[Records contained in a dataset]
= = = = = = =

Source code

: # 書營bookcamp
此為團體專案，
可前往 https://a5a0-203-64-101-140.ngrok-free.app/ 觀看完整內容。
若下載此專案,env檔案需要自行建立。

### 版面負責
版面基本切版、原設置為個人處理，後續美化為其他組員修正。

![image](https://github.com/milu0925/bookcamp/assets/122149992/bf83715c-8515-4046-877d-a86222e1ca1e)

= = = = = = =

▸ **REQUIRED WORK**
Exactly the lines from the one containing "可前往 https://a5a0-203-64-101-140.ngrok-free.app/ 觀看完整內容。" through the last line of the records are to be transcribed, both endpoints included.

▸ **RESULT**
可前往 https://a5a0-203-64-101-140.ngrok-free.app/ 觀看完整內容。
若下載此專案,env檔案需要自行建立。

### 版面負責
版面基本切版、原設置為個人處理，後續美化為其他組員修正。

![image](https://github.com/milu0925/bookcamp/assets/122149992/bf83715c-8515-4046-877d-a86222e1ca1e)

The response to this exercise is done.